◆ Exercise requirements
Only the lines from the top of the listing below through the line containing "случайной матрицы $\Theta$" should be output, exactly and with no pictures.

---------------

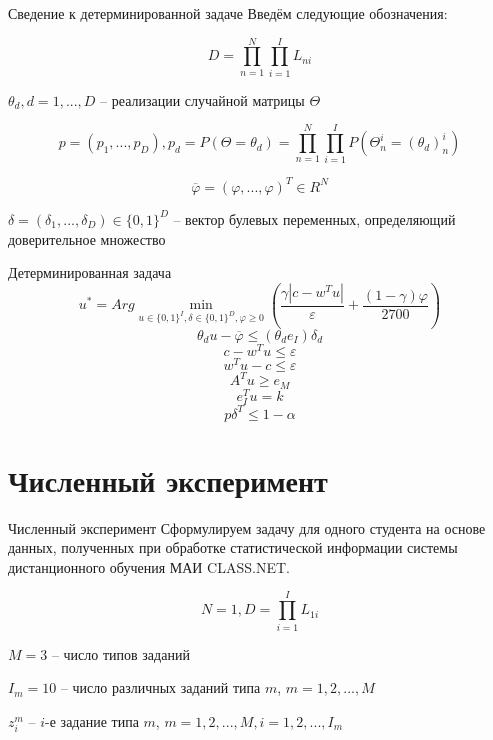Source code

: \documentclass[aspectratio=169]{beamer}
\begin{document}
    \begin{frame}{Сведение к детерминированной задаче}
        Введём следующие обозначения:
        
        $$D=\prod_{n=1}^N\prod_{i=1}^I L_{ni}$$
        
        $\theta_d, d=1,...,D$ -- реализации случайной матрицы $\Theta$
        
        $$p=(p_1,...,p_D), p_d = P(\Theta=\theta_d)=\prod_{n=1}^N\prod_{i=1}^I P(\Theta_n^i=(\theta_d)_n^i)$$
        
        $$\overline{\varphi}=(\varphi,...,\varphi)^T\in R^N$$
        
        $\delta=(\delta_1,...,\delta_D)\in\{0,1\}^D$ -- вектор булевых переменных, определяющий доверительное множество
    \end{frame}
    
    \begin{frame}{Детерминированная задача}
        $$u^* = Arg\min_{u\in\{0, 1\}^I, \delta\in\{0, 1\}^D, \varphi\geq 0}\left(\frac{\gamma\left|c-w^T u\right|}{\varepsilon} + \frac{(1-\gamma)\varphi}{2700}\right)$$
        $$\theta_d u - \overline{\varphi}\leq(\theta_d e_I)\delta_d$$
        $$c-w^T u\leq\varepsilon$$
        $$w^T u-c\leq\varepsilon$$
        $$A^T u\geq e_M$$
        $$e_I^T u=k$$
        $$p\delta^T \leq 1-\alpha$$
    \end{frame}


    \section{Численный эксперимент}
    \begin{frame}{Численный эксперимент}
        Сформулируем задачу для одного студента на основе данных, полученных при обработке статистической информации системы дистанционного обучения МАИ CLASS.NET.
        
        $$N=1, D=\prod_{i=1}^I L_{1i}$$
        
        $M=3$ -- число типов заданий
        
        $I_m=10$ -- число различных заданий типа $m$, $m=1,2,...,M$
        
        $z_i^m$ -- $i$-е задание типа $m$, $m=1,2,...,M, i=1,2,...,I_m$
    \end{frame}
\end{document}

---------------

◆ Reply
Source code

: \documentclass[aspectratio=169]{beamer}
\begin{document}
    \begin{frame}{Сведение к детерминированной задаче}
        Введём следующие обозначения:
        
        $$D=\prod_{n=1}^N\prod_{i=1}^I L_{ni}$$
        
        $\theta_d, d=1,...,D$ -- реализации случайной матрицы $\Theta$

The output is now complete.